The kid’s own mother was a little further away and before she can make it over, my mother asked the kid if he wanted her apple. When he made some exciting sounds, still with his hands extended, my mother handed him her apple. The kid’s mother came and apologized for her son’s disturbance and wanted to give my mom her apple back but she refused saying that there was no problem; we had more apples at home. That example of taking food from your own mouth to give it to someone else was a lesson in compassion and charity I have never forgotten.

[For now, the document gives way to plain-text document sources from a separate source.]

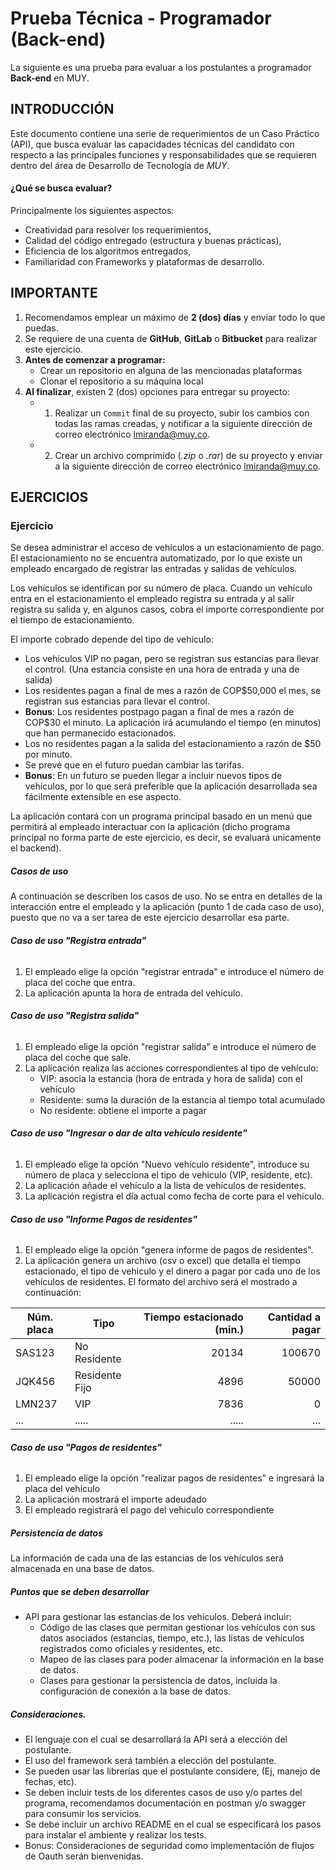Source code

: # Prueba Técnica - Programador (Back-end)
La siguiente es una prueba para evaluar a los postulantes a programador **Back-end** en MUY.

## INTRODUCCIÓN
Este documento contiene una serie de requerimientos de un Caso Práctico (API), que busca evaluar las capacidades técnicas del candidato con respecto a las principales funciones y responsabilidades que se requieren dentro del área de Desarrollo de Tecnología de _MUY_.

#### ¿Qué se busca evaluar?
Principalmente los siguientes aspectos:
* Creatividad para resolver los requerimientos,
* Calidad del código entregado (estructura y buenas prácticas),
* Eficiencia de los algoritmos entregados,
* Familiaridad con Frameworks y plataformas de desarrollo.

## IMPORTANTE
1. Recomendamos emplear un máximo de **2 (dos) días** y enviar todo lo que puedas.
2. Se requiere de una cuenta de **GitHub**, **GitLab** o **Bitbucket** para realizar este ejercicio.
3. **Antes de comenzar a programar:**
    * Crear un repositorio en alguna de las mencionadas plataformas
    * Clonar el repositorio a su máquina local
6. **Al finalizar**, existen 2 (dos) opciones para entregar su proyecto:
    * 1) Realizar un `Commit` final de su proyecto, subir los cambios con todas las ramas creadas, y notificar a la siguiente dirección de correo electrónico  [lmiranda@muy.co](mailto:lmiranda@muy.co).
    * 2) Crear un archivo comprimido (_.zip_ o _.rar_) de su proyecto y enviar a la siguiente dirección de correo electrónico  [lmiranda@muy.co](mailto:lmiranda@muy.co).

## EJERCICIOS

### Ejercicio #
Se desea administrar el acceso de vehículos a un estacionamiento de pago. El estacionamiento no se encuentra automatizado, por lo que existe un empleado encargado de registrar las entradas y salidas de vehículos.

Los vehículos se identifican por su número de placa. Cuando un vehículo entra en el estacionamiento el empleado registra su entrada y al salir registra su salida y, en algunos casos, cobra el importe correspondiente por el tiempo de estacionamiento.

El importe cobrado depende del tipo de vehículo:
* Los vehículos VIP no pagan, pero se registran sus estancias para llevar el control.
(Una estancia consiste en una hora de entrada y una de salida)
* Los residentes pagan a final de mes a razón de COP$50,000 el mes, se registran sus estancias para llevar el control.
* **Bonus**: Los residentes postpago pagan a final de mes a razón de COP$30 el minuto. La aplicación irá acumulando el tiempo (en minutos) que han permanecido estacionados.
* Los no residentes pagan a la salida del estacionamiento a razón de $50 por minuto.
* Se prevé que en el futuro puedan cambiar las tarifas.
* **Bonus**: En un futuro se pueden llegar a incluir nuevos tipos de vehículos, por lo que será preferible que la aplicación desarrollada sea fácilmente extensible en ese aspecto.

La aplicación contará con un programa principal basado en un menú que permitirá al empleado interactuar con la aplicación (dicho programa principal no forma parte de este ejercicio, es decir, se evaluará unicamente el backend).


##### Casos de uso

A continuación se describen los casos de uso. No se entra en detalles de la interacción entre el empleado y la aplicación (punto 1 de cada caso de uso), puesto que no va a ser tarea de este ejercicio desarrollar esa parte.

###### **Caso de uso "Registra entrada"**
1. El empleado elige la opción "registrar entrada" e introduce el número de placa del coche que entra.
2. La aplicación apunta la hora de entrada del vehículo.

###### **Caso de uso "Registra salida"**
1. El empleado elige la opción "registrar salida" e introduce el número de placa del coche que sale.
2. La aplicación realiza las acciones correspondientes al tipo de vehículo:
    * VIP: asocia la estancia (hora de entrada y hora de salida) con el vehículo
    * Residente: suma la duración de la estancia al tiempo total acumulado
    * No residente: obtiene el importe a pagar

###### **Caso de uso "Ingresar o dar de alta vehículo residente"**
1. El empleado elige la opción "Nuevo vehículo residente", introduce su número de placa y selecciona el tipo de vehiculo (VIP, residente, etc).
2. La aplicación añade el vehículo a la lista de vehículos de residentes.
3. La aplicación registra el día actual como fecha de corte para el vehiculo.

###### **Caso de uso "Informe Pagos de residentes"**
1. El empleado elige la opción "genera informe de pagos de residentes".
2. La aplicación genera un archivo (csv o excel) que detalla el tiempo estacionado, el tipo de vehiculo y el dinero a pagar por cada uno de los vehículos de residentes. El formato del archivo será el mostrado a continuación:

| Núm. placa | Tipo | Tiempo estacionado (min.) | Cantidad a pagar |
|------------|------------------|--------------:|-------:|
| SAS123     | No Residente     |  20134        | 100670 |
| JQK456     | Residente Fijo   |   4896        |  50000 |
| LMN237     | VIP              |   7836        |      0 |
| ...        | .....            | .....         | ...    |

###### **Caso de uso "Pagos de residentes"**
1. El empleado elige la opción "realizar pagos de residentes" e ingresará la placa del vehiculo
2. La aplicación mostrará el importe adeudado
3. El empleado registrará el pago del vehiculo correspondiente

##### Persistencia de datos
La información de cada una de las estancias de los vehículos será almacenada en una base de datos.

##### Puntos que se deben desarrollar
* API para gestionar las estancias de los vehículos. Deberá incluir:
    * Código de las clases que permitan gestionar los vehículos con sus datos asociados (estancias, tiempo, etc.), las listas de vehículos registrados como oficiales y residentes, etc.
    * Mapeo de las clases para poder almacenar la información en la base de datos.
    * Clases para gestionar la persistencia de datos, incluida la configuración de conexión a la base de datos.

##### Consideraciones.
* El lenguaje con el cual se desarrollará la API será a elección del postulante.
* El uso del framework será también a elección del postulante.
* Se pueden usar las librerías que el postulante considere, (Ej, manejo de fechas, etc).
* Se deben incluir tests de los diferentes casos de uso y/o partes del programa, recomendamos documentación en postman y/o swagger para consumir los servicios.
* Se debe incluir un archivo README en el cual se especificará los pasos para instalar el ambiente y realizar los tests.
* Bonus: Consideraciones de seguridad como implementación de flujos de Oauth serán bienvenidas.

I have always been impressed by those who are willing to help others and even give their life for such a cause. Growing up in a ferocious dictatorial regime sparked a revolutionary-fire in me at a very young age. I witnessed many injustices and although at the time of the Romanian revolution I did not know that the CIA had been involved in starting it up, I did appreciate the masses of people who walked-out on the street in order to change the status-quo. I realized then, that often real change in a society comes at the cost of people’s lives.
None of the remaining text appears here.